Ellen frowned, but young Thomas piped up, “I can teach you how to do it, Mistress Ellen. I can make an owl noise that other owls hoot back to, because they think I’m one of them.”

“And owls sometimes hunt in the daytime,” put in Adela, a small, slight girl who could put an arrow through the eye of a fleeing rabbit at a hundred paces. “So it won’t matter if the cart is coming through by day or by night, they oughtn’t to think it’s strange to hear an owl.”

More discussion of the plan followed, and by the time the sky was red with the coming sunset, I was confident that we all knew exactly what we had to do.

The Church’s men arrived a week later, marching into the village without so much as a by-your-leave and pressing Friar Tuck into service to help them empty the tithe barn of all but the meagrest supplies to see him through the winter, the bishop and his household being far more important, far more worthy of all this food than a humble, lowly friar. I played my part, striding up to them and demanding to know what they thought they were doing, pretending to be cowed by their authority, and leaving them to it with a downtrodden expression on my face, although as I turned to go I caught Tuck’s eye and nodded almost imperceptibly. He would be ready to receive us when we brought the cart back to the village under cover of darkness.

As dusk fell, I dressed myself in some of Robert’s old clothes, breeches and tunic of Lincoln green to blend in with the trees, and a hood to hide my face. I bound my hair into a knot at the nape of my neck, pulled the hood up over my head and stole out of the house as quietly as I could; I did not want to bring Sir Walter into this, and although his sight was completely gone now, his hearing seemed to have become more acute.

I met my merry band of ambushers under the great oak in the greenwood, and we quietly went over the plan one more time. Ankarette had seen the men-at-arms tying a great cloth over the top of the cart to cover its contents as she had slipped out of her mother’s cottage, and Will said that she had looked back from the edge of the forest to see them pulling the cart away from the tithe barn, so we knew that our target was on its way. We moved through the forest to the point the children had chosen for our ambush so softly that only someone who knew we were there would have noticed our passing, and not for the first time I marvelled at the skills our little hunters had acquired over these seven lean years. Each one of us took his or her place among the trees, and we waited for the cart to come lumbering along the road. I glanced around me, from my vantage point on a low branch, and smiled to myself; it was hard to pick out any of my little band, although I knew exactly where they all were. Will, like myself, had hidden her hair with a hood, and if I looked hard enough I could make her out, perched in another tree across the road. John and Rohese were crouched at the top of the banks alongside the road, one on either side, and my archers were ranged in the trees, two on each side of the road, carefully positioned around the place where we hoped to stop the cart and its escort. 

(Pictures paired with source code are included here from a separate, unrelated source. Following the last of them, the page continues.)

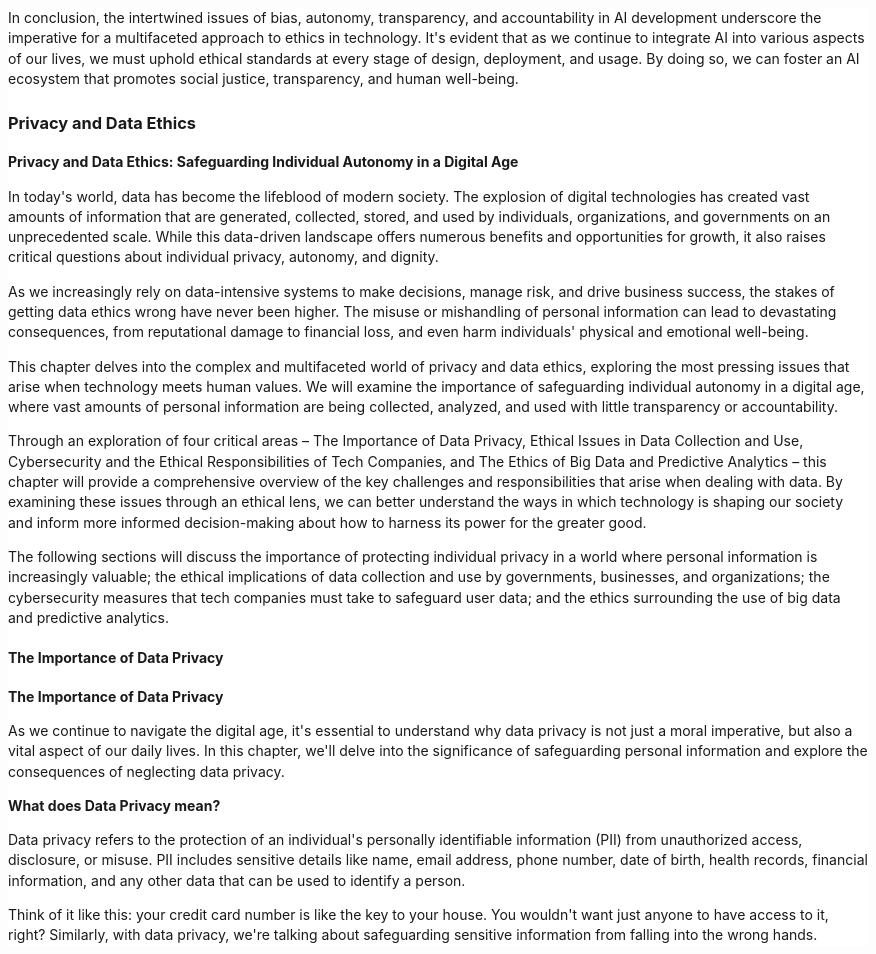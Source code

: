In conclusion, the intertwined issues of bias, autonomy, transparency, and accountability in AI development underscore the imperative for a multifaceted approach to ethics in technology. It's evident that as we continue to integrate AI into various aspects of our lives, we must uphold ethical standards at every stage of design, deployment, and usage. By doing so, we can foster an AI ecosystem that promotes social justice, transparency, and human well-being.

### Privacy and Data Ethics

**Privacy and Data Ethics: Safeguarding Individual Autonomy in a Digital Age**

In today's world, data has become the lifeblood of modern society. The explosion of digital technologies has created vast amounts of information that are generated, collected, stored, and used by individuals, organizations, and governments on an unprecedented scale. While this data-driven landscape offers numerous benefits and opportunities for growth, it also raises critical questions about individual privacy, autonomy, and dignity.

As we increasingly rely on data-intensive systems to make decisions, manage risk, and drive business success, the stakes of getting data ethics wrong have never been higher. The misuse or mishandling of personal information can lead to devastating consequences, from reputational damage to financial loss, and even harm individuals' physical and emotional well-being.

This chapter delves into the complex and multifaceted world of privacy and data ethics, exploring the most pressing issues that arise when technology meets human values. We will examine the importance of safeguarding individual autonomy in a digital age, where vast amounts of personal information are being collected, analyzed, and used with little transparency or accountability.

Through an exploration of four critical areas – The Importance of Data Privacy, Ethical Issues in Data Collection and Use, Cybersecurity and the Ethical Responsibilities of Tech Companies, and The Ethics of Big Data and Predictive Analytics – this chapter will provide a comprehensive overview of the key challenges and responsibilities that arise when dealing with data. By examining these issues through an ethical lens, we can better understand the ways in which technology is shaping our society and inform more informed decision-making about how to harness its power for the greater good.

The following sections will discuss the importance of protecting individual privacy in a world where personal information is increasingly valuable; the ethical implications of data collection and use by governments, businesses, and organizations; the cybersecurity measures that tech companies must take to safeguard user data; and the ethics surrounding the use of big data and predictive analytics.

#### The Importance of Data Privacy
**The Importance of Data Privacy**

As we continue to navigate the digital age, it's essential to understand why data privacy is not just a moral imperative, but also a vital aspect of our daily lives. In this chapter, we'll delve into the significance of safeguarding personal information and explore the consequences of neglecting data privacy.

**What does Data Privacy mean?**

Data privacy refers to the protection of an individual's personally identifiable information (PII) from unauthorized access, disclosure, or misuse. PII includes sensitive details like name, email address, phone number, date of birth, health records, financial information, and any other data that can be used to identify a person.

Think of it like this: your credit card number is like the key to your house. You wouldn't want just anyone to have access to it, right? Similarly, with data privacy, we're talking about safeguarding sensitive information from falling into the wrong hands.
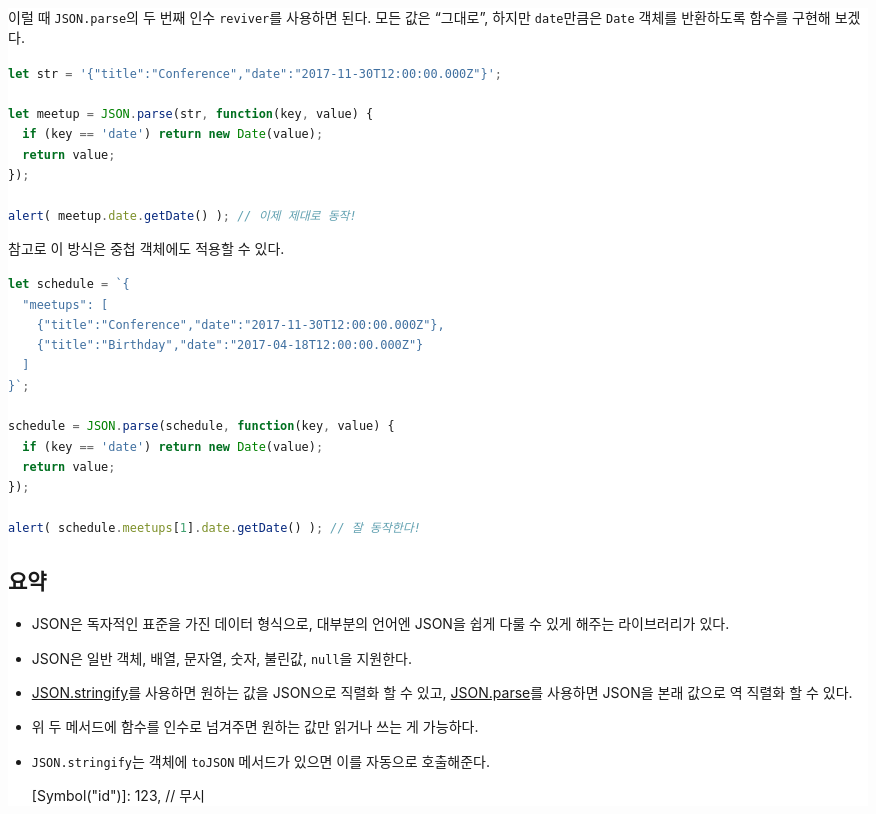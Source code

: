 이럴 때 `JSON.parse`의 두 번째 인수 `reviver`를 사용하면 된다. 모든 값은 “그대로”, 하지만 `date`만큼은 `Date` 객체를 반환하도록 함수를 구현해 보겠다.

```js
let str = '{"title":"Conference","date":"2017-11-30T12:00:00.000Z"}';

let meetup = JSON.parse(str, function(key, value) {
  if (key == 'date') return new Date(value);
  return value;
});

alert( meetup.date.getDate() ); // 이제 제대로 동작!
```

참고로 이 방식은 중첩 객체에도 적용할 수 있다.

```js
let schedule = `{
  "meetups": [
    {"title":"Conference","date":"2017-11-30T12:00:00.000Z"},
    {"title":"Birthday","date":"2017-04-18T12:00:00.000Z"}
  ]
}`;

schedule = JSON.parse(schedule, function(key, value) {
  if (key == 'date') return new Date(value);
  return value;
});

alert( schedule.meetups[1].date.getDate() ); // 잘 동작한다!
```

## 요약

- JSON은 독자적인 표준을 가진 데이터 형식으로, 대부분의 언어엔 JSON을 쉽게 다룰 수 있게 해주는 라이브러리가 있다.
- JSON은 일반 객체, 배열, 문자열, 숫자, 불린값, `null`을 지원한다.
- [JSON.stringify](https://developer.mozilla.org/ko/docs/Web/JavaScript/Reference/Global_Objects/JSON/stringify)를 사용하면 원하는 값을 JSON으로 직렬화 할 수 있고, [JSON.parse](https://developer.mozilla.org/ko/docs/Web/JavaScript/Reference/Global_Objects/JSON/parse)를 사용하면 JSON을 본래 값으로 역 직렬화 할 수 있다.
- 위 두 메서드에 함수를 인수로 넘겨주면 원하는 값만 읽거나 쓰는 게 가능하다.
- `JSON.stringify`는 객체에 `toJSON` 메서드가 있으면 이를 자동으로 호출해준다.



  [Symbol("id")]: 123, // 무시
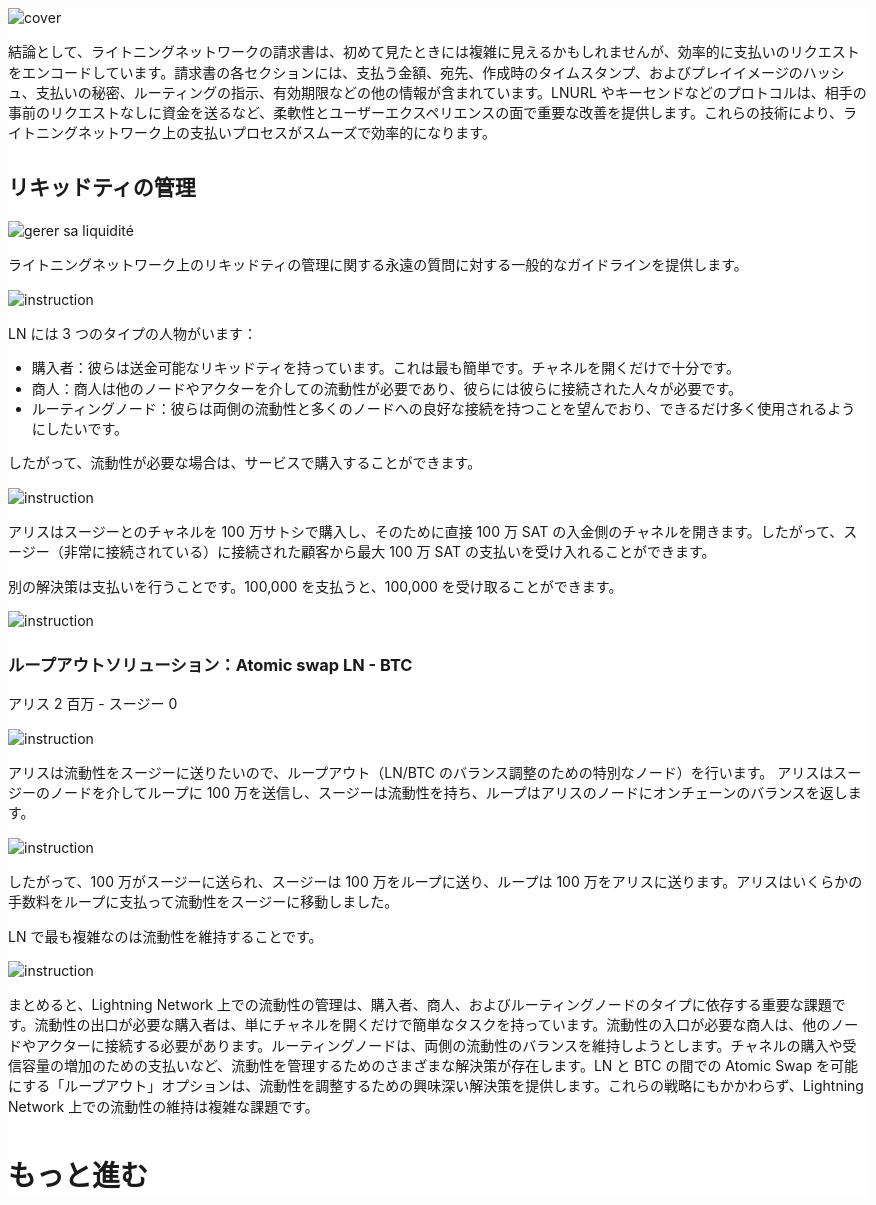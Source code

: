 ![cover](assets/chapitre10/3.JPG)

結論として、ライトニングネットワークの請求書は、初めて見たときには複雑に見えるかもしれませんが、効率的に支払いのリクエストをエンコードしています。請求書の各セクションには、支払う金額、宛先、作成時のタイムスタンプ、およびプレイイメージのハッシュ、支払いの秘密、ルーティングの指示、有効期限などの他の情報が含まれています。LNURL やキーセンドなどのプロトコルは、相手の事前のリクエストなしに資金を送るなど、柔軟性とユーザーエクスペリエンスの面で重要な改善を提供します。これらの技術により、ライトニングネットワーク上の支払いプロセスがスムーズで効率的になります。

## リキッドティの管理

![gerer sa liquidité](https://youtu.be/YuPrbhEJXbg)

ライトニングネットワーク上のリキッドティの管理に関する永遠の質問に対する一般的なガイドラインを提供します。

![instruction](assets/chapitre11/0.JPG)

LN には 3 つのタイプの人物がいます：

- 購入者：彼らは送金可能なリキッドティを持っています。これは最も簡単です。チャネルを開くだけで十分です。
- 商人：商人は他のノードやアクターを介しての流動性が必要であり、彼らには彼らに接続された人々が必要です。
- ルーティングノード：彼らは両側の流動性と多くのノードへの良好な接続を持つことを望んでおり、できるだけ多く使用されるようにしたいです。

したがって、流動性が必要な場合は、サービスで購入することができます。

![instruction](assets/chapitre11/1.JPG)

アリスはスージーとのチャネルを 100 万サトシで購入し、そのために直接 100 万 SAT の入金側のチャネルを開きます。したがって、スージー（非常に接続されている）に接続された顧客から最大 100 万 SAT の支払いを受け入れることができます。

別の解決策は支払いを行うことです。100,000 を支払うと、100,000 を受け取ることができます。

![instruction](assets/chapitre11/2.JPG)

### ループアウトソリューション：Atomic swap LN - BTC

アリス 2 百万 - スージー 0

![instruction](assets/chapitre11/3.JPG)

アリスは流動性をスージーに送りたいので、ループアウト（LN/BTC のバランス調整のための特別なノード）を行います。
アリスはスージーのノードを介してループに 100 万を送信し、スージーは流動性を持ち、ループはアリスのノードにオンチェーンのバランスを返します。

![instruction](assets/chapitre11/4.JPG)

したがって、100 万がスージーに送られ、スージーは 100 万をループに送り、ループは 100 万をアリスに送ります。アリスはいくらかの手数料をループに支払って流動性をスージーに移動しました。

LN で最も複雑なのは流動性を維持することです。

![instruction](assets/chapitre11/5.JPG)

まとめると、Lightning Network 上での流動性の管理は、購入者、商人、およびルーティングノードのタイプに依存する重要な課題です。流動性の出口が必要な購入者は、単にチャネルを開くだけで簡単なタスクを持っています。流動性の入口が必要な商人は、他のノードやアクターに接続する必要があります。ルーティングノードは、両側の流動性のバランスを維持しようとします。チャネルの購入や受信容量の増加のための支払いなど、流動性を管理するためのさまざまな解決策が存在します。LN と BTC の間での Atomic Swap を可能にする「ループアウト」オプションは、流動性を調整するための興味深い解決策を提供します。これらの戦略にもかかわらず、Lightning Network 上での流動性の維持は複雑な課題です。

# もっと進む
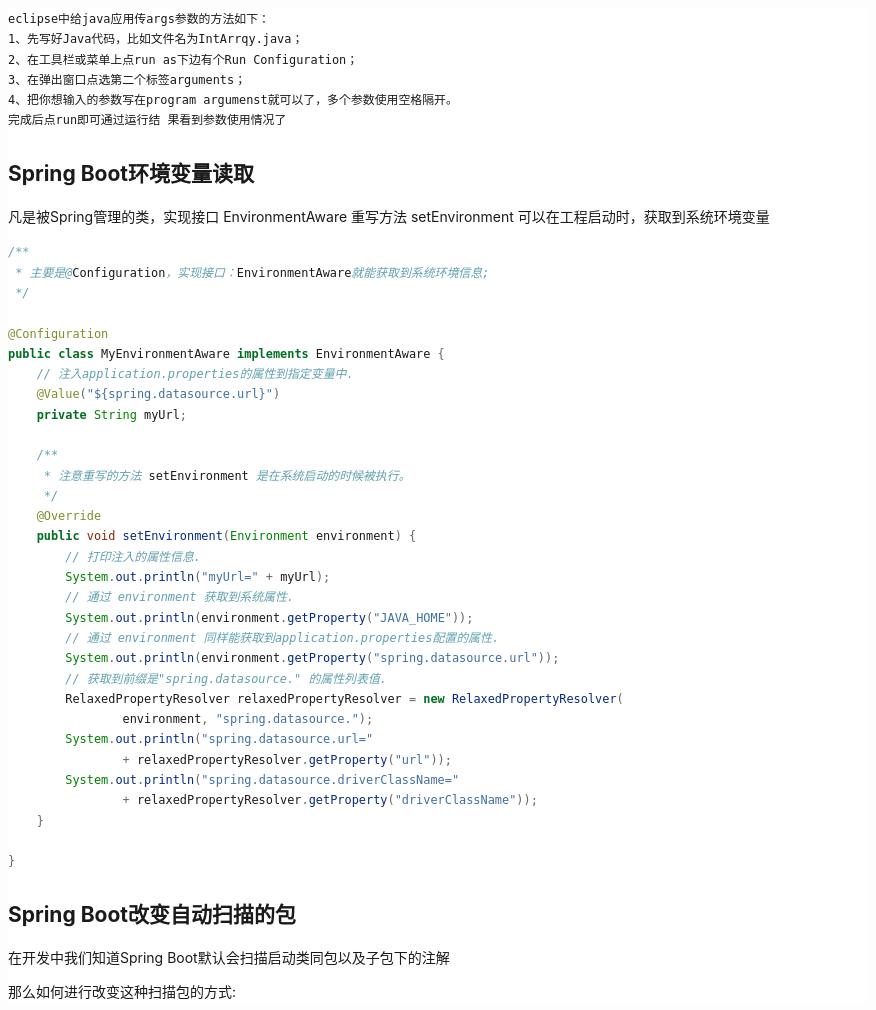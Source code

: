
 ```
eclipse中给java应用传args参数的方法如下：
1、先写好Java代码，比如文件名为IntArrqy.java；
2、在工具栏或菜单上点run as下边有个Run Configuration；
3、在弹出窗口点选第二个标签arguments；
4、把你想输入的参数写在program argumenst就可以了，多个参数使用空格隔开。
完成后点run即可通过运行结 果看到参数使用情况了
```

## Spring Boot环境变量读取

凡是被Spring管理的类，实现接口 EnvironmentAware 重写方法 setEnvironment 可以在工程启动时，获取到系统环境变量

```java
/**
 * 主要是@Configuration，实现接口：EnvironmentAware就能获取到系统环境信息;
 */

@Configuration
public class MyEnvironmentAware implements EnvironmentAware {
	// 注入application.properties的属性到指定变量中.
	@Value("${spring.datasource.url}")
	private String myUrl;

	/**
	 * 注意重写的方法 setEnvironment 是在系统启动的时候被执行。
	 */
	@Override
	public void setEnvironment(Environment environment) {
		// 打印注入的属性信息.
		System.out.println("myUrl=" + myUrl);
		// 通过 environment 获取到系统属性.
		System.out.println(environment.getProperty("JAVA_HOME"));
		// 通过 environment 同样能获取到application.properties配置的属性.
		System.out.println(environment.getProperty("spring.datasource.url"));
		// 获取到前缀是"spring.datasource." 的属性列表值.
		RelaxedPropertyResolver relaxedPropertyResolver = new RelaxedPropertyResolver(
				environment, "spring.datasource.");
		System.out.println("spring.datasource.url="
				+ relaxedPropertyResolver.getProperty("url"));
		System.out.println("spring.datasource.driverClassName="
				+ relaxedPropertyResolver.getProperty("driverClassName"));
	}

}
```

## Spring Boot改变自动扫描的包

在开发中我们知道Spring Boot默认会扫描启动类同包以及子包下的注解

那么如何进行改变这种扫描包的方式:
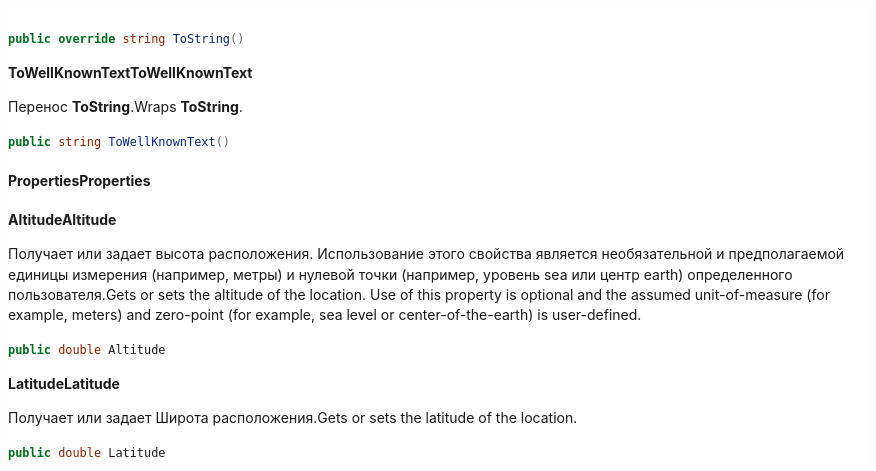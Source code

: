   



```cs

public override string ToString()
```

 <span data-ttu-id="6b0d4-371">**ToWellKnownText**</span><span class="sxs-lookup"><span data-stu-id="6b0d4-371">**ToWellKnownText**</span></span>
  
    
    
<span data-ttu-id="6b0d4-372">Перенос **ToString**.</span><span class="sxs-lookup"><span data-stu-id="6b0d4-372">Wraps **ToString**.</span></span>
  
    
    



```cs
public string ToWellKnownText()
```


#### <a name="properties"></a><span data-ttu-id="6b0d4-373">Properties</span><span class="sxs-lookup"><span data-stu-id="6b0d4-373">Properties</span></span>

 <span data-ttu-id="6b0d4-374">**Altitude**</span><span class="sxs-lookup"><span data-stu-id="6b0d4-374">**Altitude**</span></span>
  
    
    
<span data-ttu-id="6b0d4-p120">Получает или задает высота расположения. Использование этого свойства является необязательной и предполагаемой единицы измерения (например, метры) и нулевой точки (например, уровень sea или центр earth) определенного пользователя.</span><span class="sxs-lookup"><span data-stu-id="6b0d4-p120">Gets or sets the altitude of the location. Use of this property is optional and the assumed unit-of-measure (for example, meters) and zero-point (for example, sea level or center-of-the-earth) is user-defined.</span></span>
  
    
    



```cs
public double Altitude
```

 <span data-ttu-id="6b0d4-377">**Latitude**</span><span class="sxs-lookup"><span data-stu-id="6b0d4-377">**Latitude**</span></span>
  
    
    
<span data-ttu-id="6b0d4-378">Получает или задает Широта расположения.</span><span class="sxs-lookup"><span data-stu-id="6b0d4-378">Gets or sets the latitude of the location.</span></span>
  
    
    



```cs
public double Latitude
```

I willed myself to be as still as I could, concentrating on the sound of my own breathing and listening hard for the thud of hoofbeats, the creak of leather harnesses and the call of an owl. Once I started, hearing a hoot that was unlike that which Ellen and I had practised, under Thomas’ expert tuition, but then I realised that it must be a real owl out hunting, and not the signal I was waiting for. I breathed deeply, willing my fast-beating heart to calm, and then came the sound I was expecting, Ellen’s low hoot carrying to me on the breeze, and I turned my attention to the road. I could hear the cart approaching now, the men-at-arms talking in low voices, and as it drew into view I saw that it was travelling about as fast as it could go; the soldiers didn’t like having to pass through the greenwood and wished to get through as quickly as possible. Unlucky for them that this was the only road to York from our village, or at least the only one that wouldn’t take them on a detour of at least a day’s ride. 

I held my breath as they approached, gauging their distance as we had talked about, and when I saw that they were about to cross the imaginary line Will and I had agreed upon, I caught her eye, raised my hand and then dropped it like an axe falling upon a bough, making a noise like the bark of a fox as I did so, in order that she would get the message even if she couldn’t see the movement of my hand. 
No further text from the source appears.